The Amount of Pedometer Steps for Healthy Kids

Pedz Pedometer for Kids
Pedz Pedometer for Kids.

Wendy Bumgardner 

Are your kids walking enough? There is concern that with changing times, children may not be getting enough activity in their daily lives.

In North America, studies show children are walking less. This can be due to factors such as fewer children walking to school, a change in physical activity during the school day, and limiting physical play to the home or organized sports. Comparatively, studies of Old Order Amish communities show that children in those homes take more steps per day, are more physically fit, and have lower levels of obesity and later adulthood diabetes than children in mainstream households.

Recommendations for daily steps for children vary based on goals and circumstances. Generally, though, all children between the ages of 5 and 19 should take around 12,000 steps per day.

Steps Per Day for Kids

With rates of childhood obesity skyrocketing in countries around the world, researchers asked how much activity a child needs to be in a healthy body composition zone. Pedometers easily measure how much a child is moving between activities and play, and these "lifestyle steps" can be enough to keep a child in a healthy weight zone.

A study published in 2013 followed over 2,200 children who wore accelerometers to determine what number of steps best showed that they met recommendations for 60 minutes per day of moderate to vigorous physical activity (MVPA). The study authors determined that 11,500 unedited steps on an accelerometer were an indication of achieving that much activity.

When using a pedometer that edits out random movement, that equals 9,000 steps per day. While there was no agreed-upon definitive target number, the authors proposed aiming for 11,500 unedited or 9,000 edited pedometer steps a day as a "reasonable rule of thumb."

A previous study published in 2004 reviewed research of almost 2,000 children in the USA, Australia, and Sweden. It showed that for children aged 6 through 12 years, girls needed 12,000 steps per day and boys needed 15,000 steps per day to stay in the recommended Body Mass Index (BMI) range.

How to Increase Daily Steps

While diet contributes to childhood obesity, activity seems to be a key factor for a child to grow with a healthy weight. There are different ways to increase your child's steps per day to increase their overalI physical activity.

Use a Pedometer

Parents can make a game of increasing activity by giving their child a pedometer and encouraging them to increase their daily steps. Several brands (like Fitbit) make fitness tracker and pedometers for kids that are less expensive and easier to use than products make for adults.

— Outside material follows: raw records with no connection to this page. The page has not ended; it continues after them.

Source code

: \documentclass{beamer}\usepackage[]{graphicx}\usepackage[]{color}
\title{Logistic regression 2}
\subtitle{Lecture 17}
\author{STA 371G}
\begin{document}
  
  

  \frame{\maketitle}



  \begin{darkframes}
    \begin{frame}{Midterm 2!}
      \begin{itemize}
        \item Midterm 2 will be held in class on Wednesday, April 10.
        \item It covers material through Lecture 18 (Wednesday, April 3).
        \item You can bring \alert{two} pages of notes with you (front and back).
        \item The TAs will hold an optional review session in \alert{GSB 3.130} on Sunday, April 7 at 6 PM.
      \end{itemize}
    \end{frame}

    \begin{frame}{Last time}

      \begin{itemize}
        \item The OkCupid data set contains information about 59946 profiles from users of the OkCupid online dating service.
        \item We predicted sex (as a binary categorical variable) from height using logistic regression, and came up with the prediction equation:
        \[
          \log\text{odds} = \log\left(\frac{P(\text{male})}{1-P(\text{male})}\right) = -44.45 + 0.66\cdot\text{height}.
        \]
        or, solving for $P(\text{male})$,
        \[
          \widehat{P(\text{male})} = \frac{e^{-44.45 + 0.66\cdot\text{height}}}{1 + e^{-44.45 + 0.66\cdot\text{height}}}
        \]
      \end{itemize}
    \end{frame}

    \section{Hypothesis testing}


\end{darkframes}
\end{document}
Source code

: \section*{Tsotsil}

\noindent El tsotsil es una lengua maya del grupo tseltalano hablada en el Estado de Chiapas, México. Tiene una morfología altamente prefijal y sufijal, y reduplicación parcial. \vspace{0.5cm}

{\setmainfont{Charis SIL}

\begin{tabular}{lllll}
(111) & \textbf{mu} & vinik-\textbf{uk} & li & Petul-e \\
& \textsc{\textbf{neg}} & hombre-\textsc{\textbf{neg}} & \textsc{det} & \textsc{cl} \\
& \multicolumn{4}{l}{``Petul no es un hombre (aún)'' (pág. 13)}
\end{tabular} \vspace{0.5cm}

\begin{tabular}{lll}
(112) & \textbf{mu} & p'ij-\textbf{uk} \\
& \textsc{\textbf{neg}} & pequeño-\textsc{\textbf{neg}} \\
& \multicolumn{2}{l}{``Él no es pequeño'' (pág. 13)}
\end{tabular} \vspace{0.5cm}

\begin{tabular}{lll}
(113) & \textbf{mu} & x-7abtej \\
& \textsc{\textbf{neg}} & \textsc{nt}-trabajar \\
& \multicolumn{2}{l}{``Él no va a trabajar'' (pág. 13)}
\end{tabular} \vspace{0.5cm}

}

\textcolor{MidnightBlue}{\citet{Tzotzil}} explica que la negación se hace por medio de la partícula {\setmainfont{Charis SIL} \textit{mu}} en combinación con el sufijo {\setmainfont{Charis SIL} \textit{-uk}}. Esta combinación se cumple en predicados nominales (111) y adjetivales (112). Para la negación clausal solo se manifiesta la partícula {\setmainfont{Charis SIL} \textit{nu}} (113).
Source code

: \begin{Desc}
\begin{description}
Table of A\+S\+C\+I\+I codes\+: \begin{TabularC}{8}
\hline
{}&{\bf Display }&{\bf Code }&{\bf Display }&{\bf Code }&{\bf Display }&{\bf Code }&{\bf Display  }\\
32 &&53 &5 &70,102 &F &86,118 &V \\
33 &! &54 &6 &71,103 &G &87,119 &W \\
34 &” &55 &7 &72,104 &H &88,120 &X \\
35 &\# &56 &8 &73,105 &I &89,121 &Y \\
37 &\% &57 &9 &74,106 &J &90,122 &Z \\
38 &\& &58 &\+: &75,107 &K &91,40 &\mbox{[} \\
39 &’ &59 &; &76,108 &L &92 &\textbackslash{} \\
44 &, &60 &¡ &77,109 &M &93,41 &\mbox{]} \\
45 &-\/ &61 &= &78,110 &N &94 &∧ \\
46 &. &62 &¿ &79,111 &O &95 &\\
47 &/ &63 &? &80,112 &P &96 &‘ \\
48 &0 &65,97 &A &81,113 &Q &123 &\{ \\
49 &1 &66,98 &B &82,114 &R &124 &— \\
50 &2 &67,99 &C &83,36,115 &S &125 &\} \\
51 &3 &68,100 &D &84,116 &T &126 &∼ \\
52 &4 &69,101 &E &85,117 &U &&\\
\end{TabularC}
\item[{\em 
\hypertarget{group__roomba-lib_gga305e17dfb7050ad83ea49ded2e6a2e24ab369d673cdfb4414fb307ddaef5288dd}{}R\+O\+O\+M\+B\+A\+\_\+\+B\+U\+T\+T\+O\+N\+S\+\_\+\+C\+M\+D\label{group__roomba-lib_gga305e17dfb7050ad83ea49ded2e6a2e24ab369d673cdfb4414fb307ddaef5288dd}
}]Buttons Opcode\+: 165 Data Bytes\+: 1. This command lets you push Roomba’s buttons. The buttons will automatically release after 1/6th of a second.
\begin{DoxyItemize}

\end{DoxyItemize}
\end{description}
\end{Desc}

Steps will be counted when a child walks, runs or jumps, although not while biking or skateboarding. There are pedometers with apps specially designed for children and youth that allow parents to set and monitor activity goals and give their child rewards for activity.

Create a Family Challenge

An easy way to boost walking time for kids is to walk together as a family. It's a healthy, free activity that bonds you together while you all get more physical activity. 

Buy a pedometer for each member of your family and have a healthy competition. The first week, simply track average steps. The second week, reward each person who increases their daily steps by 2,000.

Continue the next week rewarding those who increase their daily steps another 2,000 until they reach the goal of 10,000 for adults and 12,000 for children (some research recommends 11,000 to 12,000 steps for girls and 13,000 to 15,000 for boys). Have a big celebration when anyone reaches those major goals.